GIVEN INFORMATION –
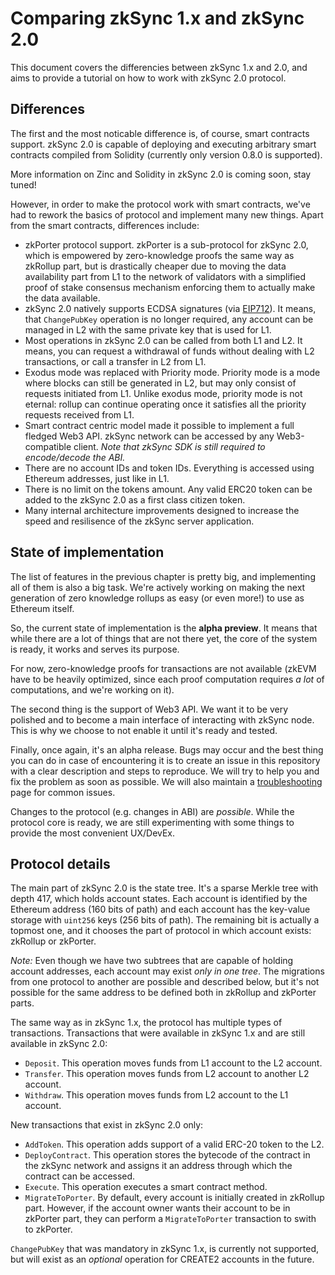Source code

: # Comparing zkSync 1.x and zkSync 2.0 

This document covers the differencies between zkSync 1.x and 2.0, and aims to provide a tutorial on how to work with
zkSync 2.0 protocol.

## Differences

The first and the most noticable difference is, of course, smart contracts support. zkSync 2.0 is capable of deploying
and executing arbitrary smart contracts compiled from Solidity (currently only version 0.8.0 is supported).

More information on Zinc and Solidity in zkSync 2.0 is coming soon, stay tuned!

However, in order to make the protocol work with smart contracts, we've had to rework the basics of protocol and
implement many new things. Apart from the smart contracts, differences include:

- zkPorter protocol support. zkPorter is a sub-protocol for zkSync 2.0, which is empowered by zero-knowledge proofs the
  same way as zkRollup part, but is drastically cheaper due to moving the data availability part from L1 to the network
  of validators with a simplified proof of stake consensus mechanism enforcing them to actually make the data available.
- zkSync 2.0 natively supports ECDSA signatures (via [EIP712]). It means, that `ChangePubKey` operation is no longer
  required, any account can be managed in L2 with the same private key that is used for L1.
- Most operations in zkSync 2.0 can be called from both L1 and L2. It means, you can request a withdrawal of funds
  without dealing with L2 transactions, or call a transfer in L2 from L1.
- Exodus mode was replaced with Priority mode. Priority mode is a mode where blocks can still be generated in L2, but
  may only consist of requests initiated from L1. Unlike exodus mode, priority mode is not eternal: rollup can continue
  operating once it satisfies all the priority requests received from L1.
- Smart contract centric model made it possible to implement a full fledged Web3 API. zkSync network can be accessed by
  any Web3-compatible client. _Note that zkSync SDK is still required to encode/decode the ABI._
- There are no account IDs and token IDs. Everything is accessed using Ethereum addresses, just like in L1.
- There is no limit on the tokens amount. Any valid ERC20 token can be added to the zkSync 2.0 as a first class citizen
  token.
- Many internal architecture improvements designed to increase the speed and resilisence of the zkSync server
  application.

[eip712]: https://eips.ethereum.org/EIPS/eip-712

## State of implementation

The list of features in the previous chapter is pretty big, and implementing all of them is also a big task. We're
actively working on making the next generation of zero knowledge rollups as easy (or even more!) to use as Ethereum
itself.

So, the current state of implementation is the **alpha preview**. It means that while there are a lot of things that are
not there yet, the core of the system is ready, it works and serves its purpose.

For now, zero-knowledge proofs for transactions are not available (zkEVM have to be heavily optimized, since each proof
computation requires _a lot_ of computations, and we're working on it).

The second thing is the support of Web3 API. We want it to be very polished and to become a main interface of
interacting with zkSync node. This is why we choose to not enable it until it's ready and tested.

Finally, once again, it's an alpha release. Bugs may occur and the best thing you can do in case of encountering it is
to create an issue in this repository with a clear description and steps to reproduce. We will try to help you and fix
the problem as soon as possible. We will also maintain a [troubleshooting](./troubleshooting.md) page for common issues.

Changes to the protocol (e.g. changes in ABI) are _possible_. While the protocol core is ready, we are still
experimenting with some things to provide the most convenient UX/DevEx.

## Protocol details

The main part of zkSync 2.0 is the state tree. It's a sparse Merkle tree with depth 417, which holds account states.
Each account is identified by the Ethereum address (160 bits of path) and each account has the key-value storage with
`uint256` keys (256 bits of path). The remaining bit is actually a topmost one, and it chooses the part of protocol in
which account exists: zkRollup or zkPorter.

_Note:_ Even though we have two subtrees that are capable of holding account addresses, each account may exist _only in
one tree_. The migrations from one protocol to another are possible and described below, but it's not possible for the
same address to be defined both in zkRollup and zkPorter parts.

The same way as in zkSync 1.x, the protocol has multiple types of transactions. Transactions that were available in
zkSync 1.x and are still available in zkSync 2.0:

- `Deposit`. This operation moves funds from L1 account to the L2 account.
- `Transfer`. This operation moves funds from L2 account to another L2 account.
- `Withdraw`. This operation moves funds from L2 account to the L1 account.

New transactions that exist in zkSync 2.0 only:

- `AddToken`. This operation adds support of a valid ERC-20 token to the L2.
- `DeployContract`. This operation stores the bytecode of the contract in the zkSync network and assigns it an address
  through which the contract can be accessed.
- `Execute`. This operation executes a smart contract method.
- `MigrateToPorter`. By default, every account is initially created in zkRollup part. However, if the account owner
  wants their account to be in zkPorter part, they can perform a `MigrateToPorter` transaction to swith to zkPorter.

`ChangePubKey` that was mandatory in zkSync 1.x, is currently not supported, but will exist as an _optional_ operation
for CREATE2 accounts in the future.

EXERCISE GOAL – Repeat the records word for word. Any picture in them should be left out.

THE ANSWER –
Source code

: # Comparing zkSync 1.x and zkSync 2.0 

This document covers the differencies between zkSync 1.x and 2.0, and aims to provide a tutorial on how to work with
zkSync 2.0 protocol.

## Differences

The first and the most noticable difference is, of course, smart contracts support. zkSync 2.0 is capable of deploying
and executing arbitrary smart contracts compiled from Solidity (currently only version 0.8.0 is supported).

More information on Zinc and Solidity in zkSync 2.0 is coming soon, stay tuned!

However, in order to make the protocol work with smart contracts, we've had to rework the basics of protocol and
implement many new things. Apart from the smart contracts, differences include:

- zkPorter protocol support. zkPorter is a sub-protocol for zkSync 2.0, which is empowered by zero-knowledge proofs the
  same way as zkRollup part, but is drastically cheaper due to moving the data availability part from L1 to the network
  of validators with a simplified proof of stake consensus mechanism enforcing them to actually make the data available.
- zkSync 2.0 natively supports ECDSA signatures (via [EIP712]). It means, that `ChangePubKey` operation is no longer
  required, any account can be managed in L2 with the same private key that is used for L1.
- Most operations in zkSync 2.0 can be called from both L1 and L2. It means, you can request a withdrawal of funds
  without dealing with L2 transactions, or call a transfer in L2 from L1.
- Exodus mode was replaced with Priority mode. Priority mode is a mode where blocks can still be generated in L2, but
  may only consist of requests initiated from L1. Unlike exodus mode, priority mode is not eternal: rollup can continue
  operating once it satisfies all the priority requests received from L1.
- Smart contract centric model made it possible to implement a full fledged Web3 API. zkSync network can be accessed by
  any Web3-compatible client. _Note that zkSync SDK is still required to encode/decode the ABI._
- There are no account IDs and token IDs. Everything is accessed using Ethereum addresses, just like in L1.
- There is no limit on the tokens amount. Any valid ERC20 token can be added to the zkSync 2.0 as a first class citizen
  token.
- Many internal architecture improvements designed to increase the speed and resilisence of the zkSync server
  application.

[eip712]: https://eips.ethereum.org/EIPS/eip-712

## State of implementation

The list of features in the previous chapter is pretty big, and implementing all of them is also a big task. We're
actively working on making the next generation of zero knowledge rollups as easy (or even more!) to use as Ethereum
itself.

So, the current state of implementation is the **alpha preview**. It means that while there are a lot of things that are
not there yet, the core of the system is ready, it works and serves its purpose.

For now, zero-knowledge proofs for transactions are not available (zkEVM have to be heavily optimized, since each proof
computation requires _a lot_ of computations, and we're working on it).

The second thing is the support of Web3 API. We want it to be very polished and to become a main interface of
interacting with zkSync node. This is why we choose to not enable it until it's ready and tested.

Finally, once again, it's an alpha release. Bugs may occur and the best thing you can do in case of encountering it is
to create an issue in this repository with a clear description and steps to reproduce. We will try to help you and fix
the problem as soon as possible. We will also maintain a [troubleshooting](./troubleshooting.md) page for common issues.

Changes to the protocol (e.g. changes in ABI) are _possible_. While the protocol core is ready, we are still
experimenting with some things to provide the most convenient UX/DevEx.

## Protocol details

The main part of zkSync 2.0 is the state tree. It's a sparse Merkle tree with depth 417, which holds account states.
Each account is identified by the Ethereum address (160 bits of path) and each account has the key-value storage with
`uint256` keys (256 bits of path). The remaining bit is actually a topmost one, and it chooses the part of protocol in
which account exists: zkRollup or zkPorter.

_Note:_ Even though we have two subtrees that are capable of holding account addresses, each account may exist _only in
one tree_. The migrations from one protocol to another are possible and described below, but it's not possible for the
same address to be defined both in zkRollup and zkPorter parts.

The same way as in zkSync 1.x, the protocol has multiple types of transactions. Transactions that were available in
zkSync 1.x and are still available in zkSync 2.0:

- `Deposit`. This operation moves funds from L1 account to the L2 account.
- `Transfer`. This operation moves funds from L2 account to another L2 account.
- `Withdraw`. This operation moves funds from L2 account to the L1 account.

New transactions that exist in zkSync 2.0 only:

- `AddToken`. This operation adds support of a valid ERC-20 token to the L2.
- `DeployContract`. This operation stores the bytecode of the contract in the zkSync network and assigns it an address
  through which the contract can be accessed.
- `Execute`. This operation executes a smart contract method.
- `MigrateToPorter`. By default, every account is initially created in zkRollup part. However, if the account owner
  wants their account to be in zkPorter part, they can perform a `MigrateToPorter` transaction to swith to zkPorter.

`ChangePubKey` that was mandatory in zkSync 1.x, is currently not supported, but will exist as an _optional_ operation
for CREATE2 accounts in the future.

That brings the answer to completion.